National Library Week 2014

Happy National Library Week!

Earlier this week, I had this conversation (again) as I was introduced to a friend-of-a-friend who explained I worked for the Library Foundation.

“Boy, I bet the Library is really struggling because of eBooks.”

“No,” I said. “Not really. The Library isn’t going anywhere.”

National Library Week started in the late 1950s because people were all up in arms that radio and TV were going to spell the demise of libraries.

To be clear, it’s 2014 now and libraries are still here. I’d lay good money on the idea that in 2070 or so, libraries will still be around, even as we have this conversation over and over that eBooks do NOT mean the demise of libraries.

Will they look different? Sure. In the 1950s (heck, through the 80s and 90s when I was in public school), I used a CARD CATALOG card catalogto find the books I needed for school projects. I couldn’t bring a beverage into the library because it might get spilled on the books. We used ZIP disks for saving high school newspaper pages because those disks would hold 2GB. The idea that I would daily carry around devices that can hold 8 to 16 times that much data was science fiction.

Libraries are one of the most important places for both preserving the past and pushing into the future. Today, there’s a Google Glass demonstration happening at Central Library. Twenty years ago, we probably never imagined that the library would be checking out eBooks. In 20 years, we might be able to check out wearables (or whatever is next) from the library. On the 6th floor of the Indy Library, there’s a leaf from a Gutenberg Bible. Old and new, together.

Here’s some good news about libraries/reading, from Pew research:

  • 95 percent of Americans in a Pew survey say that libraries are important to promote reading and literacy.
  • More than 85% of 16-17 year-olds read at least one book in 2012. The majority of those were print books.
  • Those under age 30 are just as likely as older adults to visit the library, browse the shelves and check out books.

Still, even while the stats are good, I want to offer a few challenges for all of us.
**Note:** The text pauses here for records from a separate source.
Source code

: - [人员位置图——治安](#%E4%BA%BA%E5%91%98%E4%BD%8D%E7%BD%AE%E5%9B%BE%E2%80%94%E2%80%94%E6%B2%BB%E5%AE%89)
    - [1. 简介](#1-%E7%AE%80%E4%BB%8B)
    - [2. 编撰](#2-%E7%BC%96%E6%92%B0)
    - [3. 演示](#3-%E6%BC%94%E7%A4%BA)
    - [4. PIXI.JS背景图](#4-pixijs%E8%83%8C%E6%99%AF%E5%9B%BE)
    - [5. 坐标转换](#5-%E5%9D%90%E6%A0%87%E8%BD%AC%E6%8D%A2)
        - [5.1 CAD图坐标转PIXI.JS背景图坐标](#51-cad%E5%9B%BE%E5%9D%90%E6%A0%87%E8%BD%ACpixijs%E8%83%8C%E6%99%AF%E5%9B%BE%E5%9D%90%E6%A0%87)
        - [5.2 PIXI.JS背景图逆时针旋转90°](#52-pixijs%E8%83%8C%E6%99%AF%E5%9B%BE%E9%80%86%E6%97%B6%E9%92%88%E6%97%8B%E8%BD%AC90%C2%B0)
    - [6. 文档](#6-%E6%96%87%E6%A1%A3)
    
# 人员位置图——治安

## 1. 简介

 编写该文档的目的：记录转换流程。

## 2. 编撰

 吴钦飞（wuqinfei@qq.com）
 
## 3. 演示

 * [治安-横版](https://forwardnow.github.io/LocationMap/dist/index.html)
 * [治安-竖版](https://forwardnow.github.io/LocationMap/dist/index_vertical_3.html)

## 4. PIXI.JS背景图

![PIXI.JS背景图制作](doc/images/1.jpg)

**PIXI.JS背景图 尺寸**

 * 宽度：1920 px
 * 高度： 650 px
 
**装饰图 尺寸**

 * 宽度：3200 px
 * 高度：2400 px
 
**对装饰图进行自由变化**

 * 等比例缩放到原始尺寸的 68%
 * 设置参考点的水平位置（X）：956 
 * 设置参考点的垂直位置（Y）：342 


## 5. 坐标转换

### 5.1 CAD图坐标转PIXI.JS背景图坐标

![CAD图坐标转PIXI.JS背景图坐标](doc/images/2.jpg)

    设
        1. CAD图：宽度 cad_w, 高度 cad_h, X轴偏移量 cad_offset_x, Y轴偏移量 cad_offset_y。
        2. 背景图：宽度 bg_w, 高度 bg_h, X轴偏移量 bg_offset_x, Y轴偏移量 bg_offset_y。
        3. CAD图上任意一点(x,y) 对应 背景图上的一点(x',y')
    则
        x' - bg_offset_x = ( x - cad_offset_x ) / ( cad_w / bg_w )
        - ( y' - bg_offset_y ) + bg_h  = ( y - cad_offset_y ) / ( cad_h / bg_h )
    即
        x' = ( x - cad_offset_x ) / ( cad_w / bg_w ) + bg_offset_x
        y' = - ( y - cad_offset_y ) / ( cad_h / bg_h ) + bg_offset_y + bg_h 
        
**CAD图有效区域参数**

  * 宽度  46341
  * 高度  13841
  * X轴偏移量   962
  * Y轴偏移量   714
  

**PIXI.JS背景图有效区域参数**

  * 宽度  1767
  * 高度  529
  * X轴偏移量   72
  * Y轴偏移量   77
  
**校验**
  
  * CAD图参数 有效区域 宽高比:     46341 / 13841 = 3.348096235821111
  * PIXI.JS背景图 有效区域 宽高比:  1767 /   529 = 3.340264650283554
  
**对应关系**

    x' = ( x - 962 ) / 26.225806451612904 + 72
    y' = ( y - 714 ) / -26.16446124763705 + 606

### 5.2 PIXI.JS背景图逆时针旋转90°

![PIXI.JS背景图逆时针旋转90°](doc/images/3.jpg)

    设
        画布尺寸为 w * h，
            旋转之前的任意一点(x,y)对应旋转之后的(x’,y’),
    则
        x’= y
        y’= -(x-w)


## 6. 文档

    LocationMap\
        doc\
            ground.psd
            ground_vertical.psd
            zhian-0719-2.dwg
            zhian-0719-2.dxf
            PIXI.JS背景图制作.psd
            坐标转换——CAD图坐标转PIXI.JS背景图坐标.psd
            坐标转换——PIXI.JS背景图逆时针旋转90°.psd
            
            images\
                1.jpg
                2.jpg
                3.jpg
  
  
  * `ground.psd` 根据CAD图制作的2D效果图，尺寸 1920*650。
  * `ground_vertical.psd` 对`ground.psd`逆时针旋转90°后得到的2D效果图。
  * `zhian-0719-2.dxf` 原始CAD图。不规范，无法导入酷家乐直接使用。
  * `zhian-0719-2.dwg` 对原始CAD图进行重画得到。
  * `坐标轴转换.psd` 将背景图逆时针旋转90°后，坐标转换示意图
  • Don’t just buy the eBook; download it from your library. Even if it’s 2 a.m.
  • Attend a Library program. There’s so much more happening inside the building. Borrow a friend’s kid if you have to and go to story time.
  • If you’re already a library lover, consider becoming a donor. (Sorry, I can’t help wear my job hat sometimes.) Truth is, I was a library donor before I started fundraising for them. If you love story time or computer classes or books or whatever service you use most, become a Friend of your Library.